When professors Maija Renko and Sarah Parker Harris met eight years ago at a work function for the University of Illinois at Chicago, they discovered they were interested in one another’s work. They began sharing some research and soon looked to find a way to collaborate on a project. Now, Renko, an associate professor of entrepreneurship, has teamed up with Parker Harris, an associate professor of disability and human development, to create a program that helps people with disabilities find careers as entrepreneurs.

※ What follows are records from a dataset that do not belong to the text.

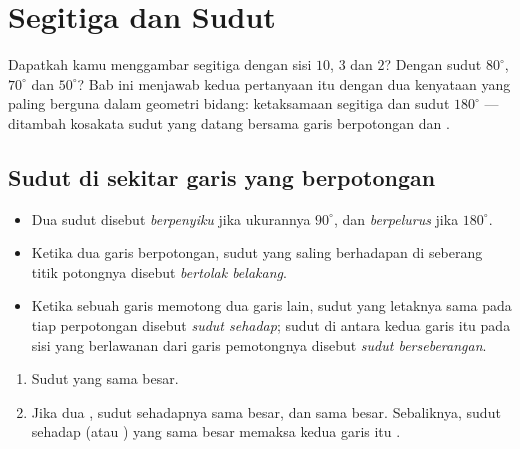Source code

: \chapter{Segitiga dan Sudut}\label{ch:g7:triangles}

Dapatkah kamu menggambar segitiga dengan sisi $10$, $3$ dan $2$?
Dengan sudut $80^\circ$, $70^\circ$ dan $50^\circ$? Bab ini menjawab
kedua pertanyaan itu dengan dua kenyataan yang paling berguna dalam
geometri bidang: ketaksamaan segitiga dan  sudut $180^\circ$ ---
ditambah kosakata sudut yang datang bersama garis berpotongan dan
.

\section{Sudut di sekitar garis yang berpotongan}

\begin{definition}\label{def:g7:triangles:pairs}
\begin{itemize}
  \item Dua sudut disebut \emph{berpenyiku} jika  ukurannya
        $90^\circ$, dan \emph{berpelurus} jika 
        $180^\circ$.
  \item Ketika dua garis berpotongan, sudut yang saling berhadapan di
        seberang titik potongnya disebut \emph{bertolak
        belakang}.
  \item Ketika sebuah garis memotong dua garis lain, sudut yang
        letaknya sama pada tiap perpotongan disebut
        \emph{sudut sehadap}; sudut di antara kedua garis itu pada
        sisi yang berlawanan dari garis pemotongnya disebut
        \emph{sudut berseberangan}.
\end{itemize}
\end{definition}

\begin{theorem}\label{thm:g7:triangles:equalities}
\begin{enumerate}
  \item Sudut yang  sama besar.
  \item Jika dua , sudut sehadapnya sama besar, dan
         sama besar. Sebaliknya, sudut sehadap
        (atau ) yang sama besar memaksa kedua garis
        itu .
\end{enumerate}
\end{theorem}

CEED, or the Chicagoland Entrepreneurship Education for People with Disabilities, has an initial goal of creating an Illinois-based training program for individuals with intellectual and developmental disabilities as well as service providers and small-business development centers. Although the Coleman Foundation awarded the program a $300,000 grant in November 2014, the work began when the money came through, in January 2015.
Since then, Renko and Parker Harris have been focusing on planning, conducting training and connecting with the community. They expect the program to kick off next spring.
“We know about women, minorities and immigrant entrepreneurs, but nobody’s really talking about people with disabilities being entrepreneurs,” says Parker Harris. “Not only is there a need for more research on this topic, there’s a need to help the people interested.”
She also points out that the unemployment rate for people with disabilities has held steadily at approximately double the rate of unemployment for their able-bodied counterparts. “Often, their background has been working in sheltered workshops or working in jobs that just get a paycheck -- not a career or anything they’re interested in.”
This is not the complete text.